During five different occasions, Nebraska Game and Parks Commission officials have looked to other states and Canada to find and capture bighorn sheep to release in their reintroduction efforts. This week, they didn’t have to leave their home state to do it.

On Wednesday, the Commission contracted a helicopter crew to capture 26 sheep at the Hubbard Gap region of the Wildcat Hills which were moved by agency staff to Fort Robinson State Park and the Bighorn Wildlife Management Area, to the west and east of Crawford, respectively. Staff members moved the sheep, five of which were rams, to their new homes in three livestock trailers.

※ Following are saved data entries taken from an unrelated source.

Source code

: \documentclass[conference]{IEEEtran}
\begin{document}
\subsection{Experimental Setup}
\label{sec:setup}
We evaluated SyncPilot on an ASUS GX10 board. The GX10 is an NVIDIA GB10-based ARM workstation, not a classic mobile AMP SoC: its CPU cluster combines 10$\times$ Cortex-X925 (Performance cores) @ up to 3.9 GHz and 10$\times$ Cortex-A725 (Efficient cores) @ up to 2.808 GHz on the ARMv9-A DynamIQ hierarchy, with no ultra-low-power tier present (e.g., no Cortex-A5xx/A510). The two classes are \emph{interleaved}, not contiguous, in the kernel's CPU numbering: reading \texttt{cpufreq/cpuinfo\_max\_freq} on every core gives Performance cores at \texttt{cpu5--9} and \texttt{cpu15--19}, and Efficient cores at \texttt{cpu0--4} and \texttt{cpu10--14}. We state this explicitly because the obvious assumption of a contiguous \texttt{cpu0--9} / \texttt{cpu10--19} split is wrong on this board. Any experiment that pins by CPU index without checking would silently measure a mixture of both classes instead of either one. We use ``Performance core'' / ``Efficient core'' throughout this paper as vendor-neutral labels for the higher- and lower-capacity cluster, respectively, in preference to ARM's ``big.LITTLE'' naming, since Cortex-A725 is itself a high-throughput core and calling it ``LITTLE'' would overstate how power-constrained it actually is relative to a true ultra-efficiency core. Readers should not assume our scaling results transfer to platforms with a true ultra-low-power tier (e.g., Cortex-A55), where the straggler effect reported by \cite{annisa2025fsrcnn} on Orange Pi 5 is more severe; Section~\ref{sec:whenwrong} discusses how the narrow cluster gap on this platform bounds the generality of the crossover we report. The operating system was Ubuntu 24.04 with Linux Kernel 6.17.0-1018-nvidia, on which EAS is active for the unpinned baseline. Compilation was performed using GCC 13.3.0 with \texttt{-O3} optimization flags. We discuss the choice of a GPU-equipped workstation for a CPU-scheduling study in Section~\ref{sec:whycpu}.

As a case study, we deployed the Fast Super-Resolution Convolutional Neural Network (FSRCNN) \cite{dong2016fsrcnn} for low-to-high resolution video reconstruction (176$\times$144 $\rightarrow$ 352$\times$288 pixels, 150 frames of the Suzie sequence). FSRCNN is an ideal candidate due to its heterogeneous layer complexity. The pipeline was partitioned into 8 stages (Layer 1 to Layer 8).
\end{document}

This week’s project is the first to move bighorn sheep from one area of Nebraska to another. The 26 sheep were among the latest to be fitted with tracking collars and ear tags to help agency staff keep tabs on the animals’ location and better manage their populations. Fourteen others were captured, collared, tagged and released back to the Wildcat Hills. Samples taken from the animals will also help biologists better determine the herds’ health. The project is scheduled to move to the Cedar Canyon area of the Wildcat Hills, in hopes of meeting the overall goal of processing 52 sheep.

Bighorn sheep were native to the butte country of the Nebraska Panhandle, but disappeared from the landscape in the early 1900s because of disease, habitat loss and unregulated hunting.

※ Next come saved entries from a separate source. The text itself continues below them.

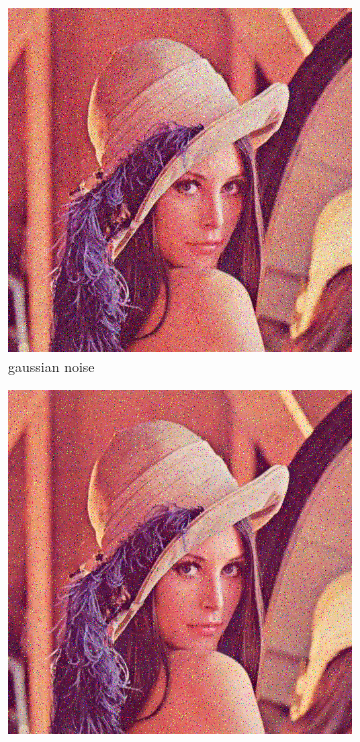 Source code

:\documentclass[12pt]{article}
\begin{document}
\begin{figure}[ht]
\begin{subfigure}[t]{\subfiguresize}
        \includegraphics[width=\textwidth]{lenac_normal3.png}
        \caption{gaussian noise}
    \end{subfigure}
    \begin{subfigure}[t]{\subfiguresize}
        \includegraphics[width=\textwidth]{lenac_impulse3.png}

\end{subfigure}
\end{figure}
\end{document}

A herd was reintroduced to Fort Robinson in 1981, where it was released after several years of captivity. Release efforts in 2001, 2005, 2007 and 2012 have resulted in a sheep population that resides in areas of the Pine Ridge between Harrison and Chadron, and the Wildcat Hills south of Gering and east to McGrew.

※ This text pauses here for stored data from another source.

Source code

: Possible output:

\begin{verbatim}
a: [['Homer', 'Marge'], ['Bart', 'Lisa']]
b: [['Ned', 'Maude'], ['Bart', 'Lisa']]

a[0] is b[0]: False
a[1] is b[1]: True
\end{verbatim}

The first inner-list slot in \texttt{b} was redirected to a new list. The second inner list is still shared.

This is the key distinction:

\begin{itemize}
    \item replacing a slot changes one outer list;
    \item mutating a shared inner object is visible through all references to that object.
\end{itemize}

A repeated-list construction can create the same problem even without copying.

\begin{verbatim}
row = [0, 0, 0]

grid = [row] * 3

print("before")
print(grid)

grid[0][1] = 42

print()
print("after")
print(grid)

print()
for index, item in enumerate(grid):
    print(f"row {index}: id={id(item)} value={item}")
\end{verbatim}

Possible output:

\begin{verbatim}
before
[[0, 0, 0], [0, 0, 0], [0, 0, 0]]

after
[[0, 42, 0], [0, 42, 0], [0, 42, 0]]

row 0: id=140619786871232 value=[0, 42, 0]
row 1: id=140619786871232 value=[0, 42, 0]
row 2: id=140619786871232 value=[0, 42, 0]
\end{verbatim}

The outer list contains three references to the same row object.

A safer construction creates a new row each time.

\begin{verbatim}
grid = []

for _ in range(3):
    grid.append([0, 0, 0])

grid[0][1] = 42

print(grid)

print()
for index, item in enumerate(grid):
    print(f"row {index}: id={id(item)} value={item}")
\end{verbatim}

Todd Nordeen, northwestern district wildlife manager, said the species has thrived in some areas and has struggled in others. The fact that the sheep populations in Nebraska are now able to supplement struggling herds with sheep from another area of the state is a success story in itself, he said.

“We’ve had our ups and downs with disease issues and so forth, which has set back some of these populations,” Nordeen said. “Fortunately, down in the Hubbard Gap region of the Wildcat Hills those sheep have done better than the ones at Fort Robinson.”

Prior to Wednesday’s captures, the two bighorn herds in the Wildcat Hills were estimated to consist of 210 animals, while the three herds in the Pine Ridge numbered 175. Before the new arrivals, the Fort Robinson herd had dwindled to an estimated 27 sheep.

The bighorn sheep project, funded by the Commission and conservation organizations, isn’t the only work the Game and Parks Commission has assigned to the helicopter crews of California-based Native Range Capture Services this winter.

In the coming days, the crew is scheduled to capture 14 elk near Valentine and Bassett to equip them with tracking collars. The project is the latest chapter in an ongoing effort with the Fort Niobrara National Wildlife Refuge to monitor elk in that region. If the populations are deemed appropriate, more of the refuge may be opened to hunting.

In early February, the helicopter service piloted Commission staff members as they surveyed areas of northwestern Nebraska to determine the population of mule deer, where declines have been suspected. Nordeen said the project is the first to use a helicopter to count mule deer and is scheduled take place annually for at least five more years, resulting in valuable data to best manage the species.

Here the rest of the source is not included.